### Work item
Every line containing "cloud" should be identified and copied from the data below.
(Beginning of Data records)
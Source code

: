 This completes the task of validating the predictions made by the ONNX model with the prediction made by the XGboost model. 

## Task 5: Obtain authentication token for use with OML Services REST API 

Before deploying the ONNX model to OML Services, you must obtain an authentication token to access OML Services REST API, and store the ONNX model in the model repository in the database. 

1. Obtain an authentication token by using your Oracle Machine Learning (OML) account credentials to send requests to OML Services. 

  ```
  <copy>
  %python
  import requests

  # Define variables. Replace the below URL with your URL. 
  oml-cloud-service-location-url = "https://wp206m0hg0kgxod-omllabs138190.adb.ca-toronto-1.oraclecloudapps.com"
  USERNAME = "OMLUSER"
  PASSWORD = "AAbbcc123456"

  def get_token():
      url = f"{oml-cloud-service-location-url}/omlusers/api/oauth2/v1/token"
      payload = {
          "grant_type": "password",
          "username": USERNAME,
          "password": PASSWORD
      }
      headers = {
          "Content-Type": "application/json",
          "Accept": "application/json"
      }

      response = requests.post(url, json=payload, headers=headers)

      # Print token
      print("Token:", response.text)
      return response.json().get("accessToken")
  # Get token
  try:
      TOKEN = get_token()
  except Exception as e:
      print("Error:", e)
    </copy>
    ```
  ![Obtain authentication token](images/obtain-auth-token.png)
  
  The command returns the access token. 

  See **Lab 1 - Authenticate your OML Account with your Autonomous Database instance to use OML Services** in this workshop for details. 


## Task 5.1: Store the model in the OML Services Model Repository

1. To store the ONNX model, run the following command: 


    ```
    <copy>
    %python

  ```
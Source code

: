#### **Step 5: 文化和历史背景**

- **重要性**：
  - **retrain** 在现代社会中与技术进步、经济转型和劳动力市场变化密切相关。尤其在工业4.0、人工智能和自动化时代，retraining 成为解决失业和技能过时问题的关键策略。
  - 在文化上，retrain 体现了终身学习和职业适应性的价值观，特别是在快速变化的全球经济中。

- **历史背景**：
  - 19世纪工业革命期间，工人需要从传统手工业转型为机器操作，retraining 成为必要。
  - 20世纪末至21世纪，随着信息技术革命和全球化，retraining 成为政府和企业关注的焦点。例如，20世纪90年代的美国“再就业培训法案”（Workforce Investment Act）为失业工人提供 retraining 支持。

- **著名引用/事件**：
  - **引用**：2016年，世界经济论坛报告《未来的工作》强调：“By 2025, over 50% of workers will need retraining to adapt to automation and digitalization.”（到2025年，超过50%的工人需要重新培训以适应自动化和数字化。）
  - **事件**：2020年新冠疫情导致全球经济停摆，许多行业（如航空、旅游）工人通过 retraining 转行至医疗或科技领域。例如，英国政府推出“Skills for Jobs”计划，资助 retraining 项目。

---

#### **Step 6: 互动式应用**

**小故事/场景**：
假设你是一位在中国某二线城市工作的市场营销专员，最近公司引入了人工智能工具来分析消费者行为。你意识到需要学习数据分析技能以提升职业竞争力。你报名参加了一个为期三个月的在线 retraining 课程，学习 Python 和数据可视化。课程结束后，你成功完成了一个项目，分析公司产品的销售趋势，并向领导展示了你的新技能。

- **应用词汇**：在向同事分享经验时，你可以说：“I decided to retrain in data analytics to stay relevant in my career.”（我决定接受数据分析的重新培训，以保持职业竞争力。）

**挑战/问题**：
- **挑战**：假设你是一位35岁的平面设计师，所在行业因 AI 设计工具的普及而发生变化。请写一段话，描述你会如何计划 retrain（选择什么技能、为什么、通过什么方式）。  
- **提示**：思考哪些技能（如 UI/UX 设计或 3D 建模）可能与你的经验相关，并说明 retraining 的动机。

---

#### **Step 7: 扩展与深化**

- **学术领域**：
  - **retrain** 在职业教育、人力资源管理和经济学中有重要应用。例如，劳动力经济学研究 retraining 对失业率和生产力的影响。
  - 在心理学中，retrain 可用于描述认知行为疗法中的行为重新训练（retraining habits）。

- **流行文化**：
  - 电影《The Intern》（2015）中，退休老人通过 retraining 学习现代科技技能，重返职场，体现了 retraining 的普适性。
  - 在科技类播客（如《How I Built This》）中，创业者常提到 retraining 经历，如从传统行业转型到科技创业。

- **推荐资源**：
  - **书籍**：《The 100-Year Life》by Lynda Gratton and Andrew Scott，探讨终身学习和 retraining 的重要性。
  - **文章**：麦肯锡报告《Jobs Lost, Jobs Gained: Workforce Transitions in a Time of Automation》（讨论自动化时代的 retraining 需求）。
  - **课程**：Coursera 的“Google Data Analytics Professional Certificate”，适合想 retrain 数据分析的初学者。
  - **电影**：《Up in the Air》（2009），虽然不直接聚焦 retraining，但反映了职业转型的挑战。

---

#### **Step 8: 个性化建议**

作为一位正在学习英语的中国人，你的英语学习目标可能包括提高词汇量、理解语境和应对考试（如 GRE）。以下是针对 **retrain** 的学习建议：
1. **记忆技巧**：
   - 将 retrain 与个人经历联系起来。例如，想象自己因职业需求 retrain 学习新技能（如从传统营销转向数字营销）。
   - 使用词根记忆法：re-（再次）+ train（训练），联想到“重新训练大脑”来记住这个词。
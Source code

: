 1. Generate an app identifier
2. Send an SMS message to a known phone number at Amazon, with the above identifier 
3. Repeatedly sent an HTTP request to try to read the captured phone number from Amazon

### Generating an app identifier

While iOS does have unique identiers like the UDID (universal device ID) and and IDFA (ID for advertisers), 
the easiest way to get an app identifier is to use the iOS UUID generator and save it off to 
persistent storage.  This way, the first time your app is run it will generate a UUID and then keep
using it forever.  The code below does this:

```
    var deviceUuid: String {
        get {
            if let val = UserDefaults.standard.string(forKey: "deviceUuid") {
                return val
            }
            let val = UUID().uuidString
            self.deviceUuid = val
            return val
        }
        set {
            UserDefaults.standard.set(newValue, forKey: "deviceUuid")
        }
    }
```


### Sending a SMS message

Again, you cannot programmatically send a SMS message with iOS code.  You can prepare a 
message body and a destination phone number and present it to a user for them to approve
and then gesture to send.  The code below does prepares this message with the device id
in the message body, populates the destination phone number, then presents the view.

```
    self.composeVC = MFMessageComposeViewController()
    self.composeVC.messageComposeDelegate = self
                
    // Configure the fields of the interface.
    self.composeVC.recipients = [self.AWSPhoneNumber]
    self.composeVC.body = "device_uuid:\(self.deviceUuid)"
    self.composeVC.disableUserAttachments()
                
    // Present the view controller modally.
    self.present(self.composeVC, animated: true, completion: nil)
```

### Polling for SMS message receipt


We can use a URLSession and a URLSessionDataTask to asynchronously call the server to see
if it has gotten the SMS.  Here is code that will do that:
(End of Data records)
### Response for this exercise
  oml-cloud-service-location-url = "https://wp206m0hg0kgxod-omllabs138190.adb.ca-toronto-1.oraclecloudapps.com"
      url = f"{oml-cloud-service-location-url}/omlusers/api/oauth2/v1/token"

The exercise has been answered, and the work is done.